- Your objective:
Skip the pictures and write out, word for word, the lines below from the one with "les trois domaines" through the one with "sheaves point of", inclusive.

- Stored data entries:
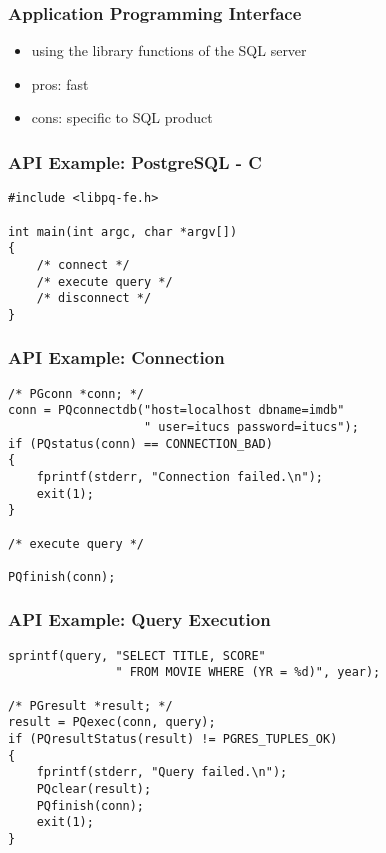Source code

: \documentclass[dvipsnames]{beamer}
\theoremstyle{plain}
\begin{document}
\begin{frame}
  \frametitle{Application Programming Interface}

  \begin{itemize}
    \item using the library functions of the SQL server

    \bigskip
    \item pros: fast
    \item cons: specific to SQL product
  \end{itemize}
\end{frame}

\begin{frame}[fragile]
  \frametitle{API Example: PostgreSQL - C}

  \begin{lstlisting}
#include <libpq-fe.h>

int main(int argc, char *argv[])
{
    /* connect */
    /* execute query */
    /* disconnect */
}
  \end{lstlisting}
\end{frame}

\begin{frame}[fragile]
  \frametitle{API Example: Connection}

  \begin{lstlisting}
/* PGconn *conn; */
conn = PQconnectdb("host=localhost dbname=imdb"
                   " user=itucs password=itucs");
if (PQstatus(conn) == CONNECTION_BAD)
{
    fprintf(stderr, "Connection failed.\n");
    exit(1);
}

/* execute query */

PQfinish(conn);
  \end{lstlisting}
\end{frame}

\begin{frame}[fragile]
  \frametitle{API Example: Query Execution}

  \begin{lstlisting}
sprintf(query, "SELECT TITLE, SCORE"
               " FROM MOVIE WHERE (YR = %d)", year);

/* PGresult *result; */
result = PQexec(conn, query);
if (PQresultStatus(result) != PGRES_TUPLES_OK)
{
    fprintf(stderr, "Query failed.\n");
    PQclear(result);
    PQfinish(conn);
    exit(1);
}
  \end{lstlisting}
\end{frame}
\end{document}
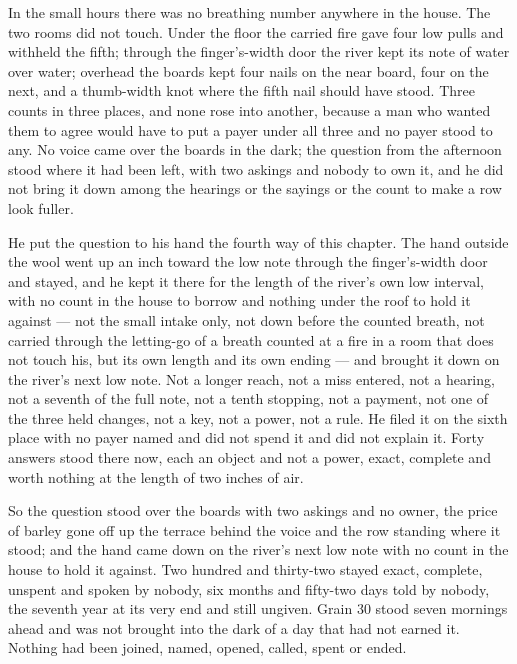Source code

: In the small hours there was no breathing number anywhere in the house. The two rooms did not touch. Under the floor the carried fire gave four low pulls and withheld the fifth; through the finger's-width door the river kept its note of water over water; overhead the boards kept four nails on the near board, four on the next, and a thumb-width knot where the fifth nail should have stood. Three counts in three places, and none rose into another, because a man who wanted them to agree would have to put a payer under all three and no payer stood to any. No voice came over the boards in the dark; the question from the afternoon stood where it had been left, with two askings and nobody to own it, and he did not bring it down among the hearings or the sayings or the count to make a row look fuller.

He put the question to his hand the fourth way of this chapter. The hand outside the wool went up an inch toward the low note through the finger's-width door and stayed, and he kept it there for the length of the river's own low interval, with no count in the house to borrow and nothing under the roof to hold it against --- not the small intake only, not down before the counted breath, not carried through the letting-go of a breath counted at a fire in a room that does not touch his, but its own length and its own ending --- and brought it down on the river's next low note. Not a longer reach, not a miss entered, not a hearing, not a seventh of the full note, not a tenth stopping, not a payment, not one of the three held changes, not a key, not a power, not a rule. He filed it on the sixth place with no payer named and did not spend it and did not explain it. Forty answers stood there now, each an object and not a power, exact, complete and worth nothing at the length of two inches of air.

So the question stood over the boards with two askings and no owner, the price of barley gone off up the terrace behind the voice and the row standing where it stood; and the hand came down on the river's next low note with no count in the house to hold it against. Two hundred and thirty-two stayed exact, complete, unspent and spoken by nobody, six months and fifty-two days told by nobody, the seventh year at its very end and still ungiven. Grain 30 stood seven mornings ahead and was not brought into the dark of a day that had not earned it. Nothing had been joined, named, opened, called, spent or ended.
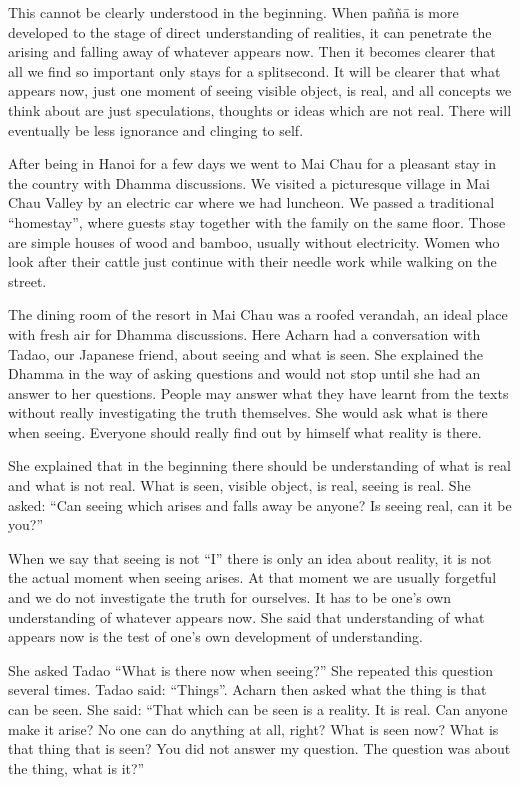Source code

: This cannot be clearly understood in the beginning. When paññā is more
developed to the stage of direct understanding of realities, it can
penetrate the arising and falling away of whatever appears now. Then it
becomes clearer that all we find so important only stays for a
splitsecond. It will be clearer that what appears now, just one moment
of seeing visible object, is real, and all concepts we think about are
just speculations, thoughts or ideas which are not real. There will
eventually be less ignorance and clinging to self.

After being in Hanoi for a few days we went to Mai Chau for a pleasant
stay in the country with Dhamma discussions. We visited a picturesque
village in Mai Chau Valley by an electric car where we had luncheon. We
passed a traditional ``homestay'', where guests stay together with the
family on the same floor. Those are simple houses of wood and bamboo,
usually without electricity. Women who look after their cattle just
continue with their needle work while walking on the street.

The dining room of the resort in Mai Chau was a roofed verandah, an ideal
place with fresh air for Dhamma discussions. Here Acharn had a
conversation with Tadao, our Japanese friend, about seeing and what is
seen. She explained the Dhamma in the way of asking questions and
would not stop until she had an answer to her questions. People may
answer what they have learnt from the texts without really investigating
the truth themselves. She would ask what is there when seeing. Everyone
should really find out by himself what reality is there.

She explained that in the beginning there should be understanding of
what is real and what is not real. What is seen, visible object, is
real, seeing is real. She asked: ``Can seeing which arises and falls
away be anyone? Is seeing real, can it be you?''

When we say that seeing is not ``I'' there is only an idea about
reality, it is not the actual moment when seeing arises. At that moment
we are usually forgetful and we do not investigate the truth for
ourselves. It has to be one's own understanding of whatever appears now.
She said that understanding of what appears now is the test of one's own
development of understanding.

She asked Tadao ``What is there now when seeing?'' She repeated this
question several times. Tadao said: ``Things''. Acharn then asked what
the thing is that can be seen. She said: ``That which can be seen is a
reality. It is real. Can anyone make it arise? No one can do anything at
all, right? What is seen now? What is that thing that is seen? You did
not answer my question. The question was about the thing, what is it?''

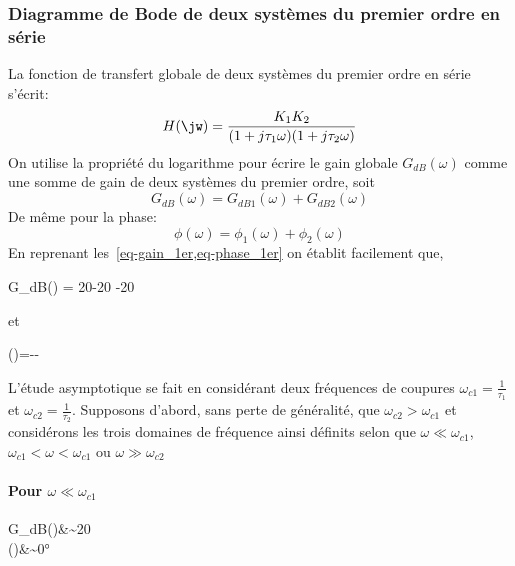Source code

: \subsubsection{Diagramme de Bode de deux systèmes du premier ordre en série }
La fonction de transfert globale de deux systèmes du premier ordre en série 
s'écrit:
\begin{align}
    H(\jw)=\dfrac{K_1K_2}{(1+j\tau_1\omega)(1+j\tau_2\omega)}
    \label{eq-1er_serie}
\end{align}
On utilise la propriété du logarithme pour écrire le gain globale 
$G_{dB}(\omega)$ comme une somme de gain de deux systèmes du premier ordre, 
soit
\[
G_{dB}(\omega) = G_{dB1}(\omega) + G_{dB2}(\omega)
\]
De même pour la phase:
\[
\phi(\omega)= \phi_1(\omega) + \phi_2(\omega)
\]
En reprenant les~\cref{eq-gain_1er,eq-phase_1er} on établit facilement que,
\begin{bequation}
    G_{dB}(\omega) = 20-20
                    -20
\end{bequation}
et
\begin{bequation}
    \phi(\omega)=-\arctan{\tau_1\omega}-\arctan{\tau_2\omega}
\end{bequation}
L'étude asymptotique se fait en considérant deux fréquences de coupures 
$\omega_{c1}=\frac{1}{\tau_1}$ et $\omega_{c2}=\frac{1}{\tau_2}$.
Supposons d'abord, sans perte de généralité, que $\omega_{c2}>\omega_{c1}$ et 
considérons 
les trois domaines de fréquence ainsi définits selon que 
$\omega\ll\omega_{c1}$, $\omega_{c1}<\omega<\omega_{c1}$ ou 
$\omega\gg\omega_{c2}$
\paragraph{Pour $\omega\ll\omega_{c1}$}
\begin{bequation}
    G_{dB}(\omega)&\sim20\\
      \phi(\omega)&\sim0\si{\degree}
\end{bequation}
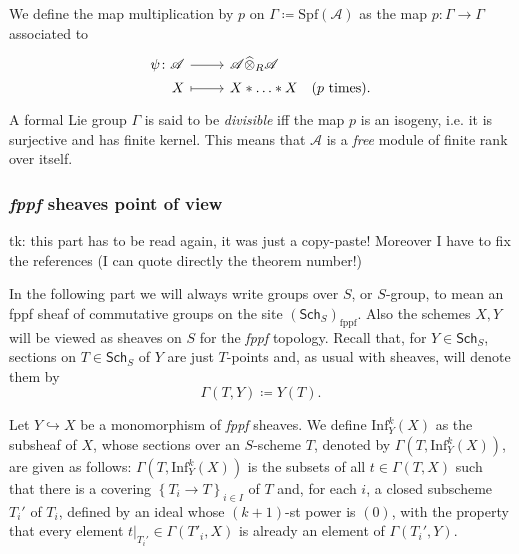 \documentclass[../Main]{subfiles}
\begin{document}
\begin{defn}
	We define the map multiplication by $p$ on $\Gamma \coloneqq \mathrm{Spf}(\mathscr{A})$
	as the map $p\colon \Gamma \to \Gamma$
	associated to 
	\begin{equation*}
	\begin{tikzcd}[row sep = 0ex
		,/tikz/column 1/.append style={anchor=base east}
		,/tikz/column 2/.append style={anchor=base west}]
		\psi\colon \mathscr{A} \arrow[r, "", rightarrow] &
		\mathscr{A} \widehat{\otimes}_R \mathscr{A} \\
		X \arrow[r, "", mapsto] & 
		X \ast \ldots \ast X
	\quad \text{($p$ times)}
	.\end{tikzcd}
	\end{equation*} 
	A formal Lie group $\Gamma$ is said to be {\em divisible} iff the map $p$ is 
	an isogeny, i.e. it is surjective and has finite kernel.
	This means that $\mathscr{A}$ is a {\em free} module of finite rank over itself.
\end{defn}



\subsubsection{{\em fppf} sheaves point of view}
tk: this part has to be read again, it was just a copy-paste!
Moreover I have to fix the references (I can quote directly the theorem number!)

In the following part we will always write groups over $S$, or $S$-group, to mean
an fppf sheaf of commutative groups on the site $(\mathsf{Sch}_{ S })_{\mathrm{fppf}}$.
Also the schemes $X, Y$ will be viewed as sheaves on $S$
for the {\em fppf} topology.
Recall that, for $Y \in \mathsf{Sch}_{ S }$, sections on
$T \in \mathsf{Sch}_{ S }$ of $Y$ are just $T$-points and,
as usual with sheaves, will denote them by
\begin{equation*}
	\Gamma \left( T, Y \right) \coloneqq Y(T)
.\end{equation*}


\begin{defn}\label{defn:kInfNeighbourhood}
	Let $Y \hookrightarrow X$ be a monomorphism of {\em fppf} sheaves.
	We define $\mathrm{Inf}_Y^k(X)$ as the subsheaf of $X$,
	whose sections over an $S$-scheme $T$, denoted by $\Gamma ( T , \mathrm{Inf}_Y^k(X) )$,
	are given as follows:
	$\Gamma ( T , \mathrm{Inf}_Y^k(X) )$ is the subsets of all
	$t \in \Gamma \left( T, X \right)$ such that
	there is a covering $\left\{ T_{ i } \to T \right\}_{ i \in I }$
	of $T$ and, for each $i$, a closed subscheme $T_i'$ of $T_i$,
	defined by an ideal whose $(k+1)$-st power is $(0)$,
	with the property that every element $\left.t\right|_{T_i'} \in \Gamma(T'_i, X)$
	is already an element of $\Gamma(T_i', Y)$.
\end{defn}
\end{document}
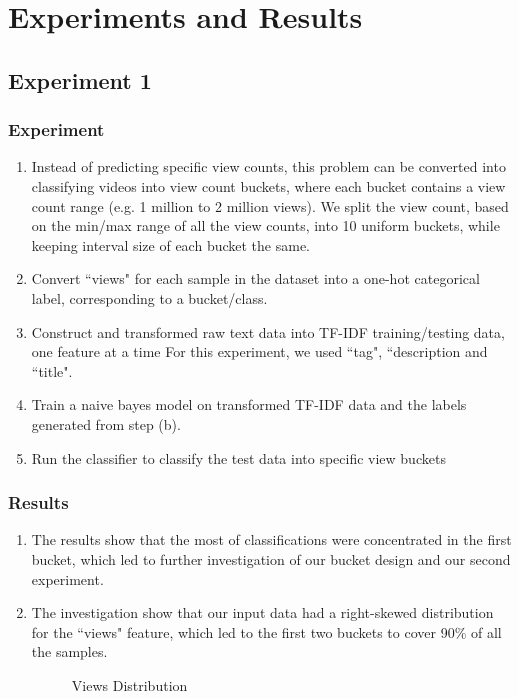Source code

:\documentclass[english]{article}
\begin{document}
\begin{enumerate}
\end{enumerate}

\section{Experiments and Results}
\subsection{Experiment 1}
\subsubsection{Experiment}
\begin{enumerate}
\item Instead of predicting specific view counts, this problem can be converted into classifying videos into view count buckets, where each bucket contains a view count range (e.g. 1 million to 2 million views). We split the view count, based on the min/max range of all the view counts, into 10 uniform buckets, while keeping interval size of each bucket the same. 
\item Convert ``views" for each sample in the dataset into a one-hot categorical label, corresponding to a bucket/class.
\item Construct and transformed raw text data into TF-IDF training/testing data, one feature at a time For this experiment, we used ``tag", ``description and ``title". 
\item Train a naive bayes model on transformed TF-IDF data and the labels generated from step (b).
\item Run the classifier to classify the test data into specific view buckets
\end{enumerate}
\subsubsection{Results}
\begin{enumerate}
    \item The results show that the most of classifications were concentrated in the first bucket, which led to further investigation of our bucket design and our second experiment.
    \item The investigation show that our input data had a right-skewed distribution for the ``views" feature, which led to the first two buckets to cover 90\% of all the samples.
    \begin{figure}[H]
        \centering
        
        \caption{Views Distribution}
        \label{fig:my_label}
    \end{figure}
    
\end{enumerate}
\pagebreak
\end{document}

- Written answer:
les trois domaines de fréquence ainsi définits selon que 
$\omega\ll\omega_{c1}$, $\omega_{c1}<\omega<\omega_{c1}$ ou 
$\omega\gg\omega_{c2}$
\paragraph{Pour $\omega\ll\omega_{c1}$}
\begin{bequation}
    G_{dB}(\omega)&\sim20\\
      \phi(\omega)&\sim0\si{\degree}
\end{bequation}
 \documentclass[../Main]{subfiles}
\begin{document}
\begin{defn}
	We define the map multiplication by $p$ on $\Gamma \coloneqq \mathrm{Spf}(\mathscr{A})$
	as the map $p\colon \Gamma \to \Gamma$
	associated to 
	\begin{equation*}
	\begin{tikzcd}[row sep = 0ex
		,/tikz/column 1/.append style={anchor=base east}
		,/tikz/column 2/.append style={anchor=base west}]
		\psi\colon \mathscr{A} \arrow[r, "", rightarrow] &
		\mathscr{A} \widehat{\otimes}_R \mathscr{A} \\
		X \arrow[r, "", mapsto] & 
		X \ast \ldots \ast X
	\quad \text{($p$ times)}
	.\end{tikzcd}
	\end{equation*} 
	A formal Lie group $\Gamma$ is said to be {\em divisible} iff the map $p$ is 
	an isogeny, i.e. it is surjective and has finite kernel.
	This means that $\mathscr{A}$ is a {\em free} module of finite rank over itself.
\end{defn}



\subsubsection{{\em fppf} sheaves point of view}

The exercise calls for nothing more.